When he returned, I had the jitters. I was extremely nervous handing him my first research and writing assignment, but was relieved when he told me that it was "outstanding work." I think he could sense my nervousness and wanted to help me relax. When introducing me to people, he referred to me as the "executive editor of the law review." He knew how to make me feel important during a difficult transition.

I enjoy writing (I always have), but I found it even more rewarding to be able to discuss my research and writing in depth with Judge Hohnhorst. It seemed he could remember just about everything, and he always wanted to listen and discuss. I also got to sit in on every hearing or meeting that Judge Hohnhorst held, whether it was in court or in his office. He liked to get my opinion on the issues, and I often stepped outside on his back porch to discuss cases with him.

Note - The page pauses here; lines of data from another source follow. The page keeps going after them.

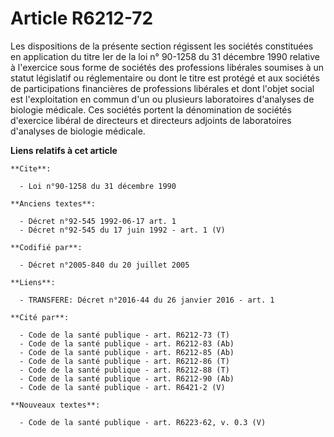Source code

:# Article R6212-72

Les dispositions de la présente section régissent les sociétés constituées en application du titre Ier de la loi n° 90-1258
du 31 décembre 1990 relative à l'exercice sous forme de sociétés des professions libérales soumises à un statut législatif ou
réglementaire ou dont le titre est protégé et aux sociétés de participations financières de professions libérales et dont
l'objet social est l'exploitation en commun d'un ou plusieurs laboratoires d'analyses de biologie médicale. Ces sociétés
portent la dénomination de sociétés d'exercice libéral de directeurs et directeurs adjoints de laboratoires d'analyses de
biologie médicale.

**Liens relatifs à cet article**

	**Cite**:

	  - Loi n°90-1258 du 31 décembre 1990

	**Anciens textes**:

	  - Décret n°92-545 1992-06-17 art. 1
	  - Décret n°92-545 du 17 juin 1992 - art. 1 (V)

	**Codifié par**:

	  - Décret n°2005-840 du 20 juillet 2005

	**Liens**:

	  - TRANSFERE: Décret n°2016-44 du 26 janvier 2016 - art. 1

	**Cité par**:

	  - Code de la santé publique - art. R6212-73 (T)
	  - Code de la santé publique - art. R6212-83 (Ab)
	  - Code de la santé publique - art. R6212-85 (Ab)
	  - Code de la santé publique - art. R6212-86 (T)
	  - Code de la santé publique - art. R6212-88 (T)
	  - Code de la santé publique - art. R6212-90 (Ab)
	  - Code de la santé publique - art. R6421-2 (V)

	**Nouveaux textes**:

	  - Code de la santé publique - art. R6223-62, v. 0.3 (V)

Even on the hardest days he had something hilarious to say. He'd always be cracking jokes by email or in his office, and sometimes I just laughed until my side hurt. A month or so into my clerkship with him, I noticed that he said some pretty funny things on the bench, as well. So I started writing them down. By the end of my clerkship, I had over a hundred short quips by Judge Hohnhorst that I framed and put up in the Judge's office. I really wish I could share some of them here, but I seem to have misplaced the file.

Judge Hohnhorst gave of himself freely. He was always saying, "Stoker, Smyser and Harris and I are going to lunch, wanna come? I'm buyin'." He took me to all of his favorite restaurants in town. I think his favorite (and my least favorite) would have to be The Cove. Those are the days I wish we'd gone to Prasai's, but oh well. It was always enjoyable going to lunch with him.

He gave me some really outstanding advice while I was there. Law school taught me to be detail-oriented; Judge Hohnhorst taught me to be more concise. He would always give me insights into how certain lawyers operated, what he thought they did good, and what he knew they did not so good. He taught me to really think about things; he did not make fast decisions. He was a deliberator, and fairness was his #1 concern.

What I think I will remember the most is the way he approached his job. He was so concerned with handling each civil case with exactness, and he treated every criminal defendant like they were his own son. Judge Hohnhorst was notoriously long winded; all of our hearings lasted longer than the other judge's hearing. The Monday calendar was always the longest for everyone, but no matter what, Judge Hohnhorst's was longer. We would frequently go home after 5 pm, sometimes as late as 7:30 pm. It would concern him; he'd always ask us, "how can I get done with my calendar faster?" But it took so long because he counseled each defendant like a father. He took his time with them, and, quite often, he gave them another chance. At first I thought he was just "soft" on criminals. Now I see that he treated them like human beings.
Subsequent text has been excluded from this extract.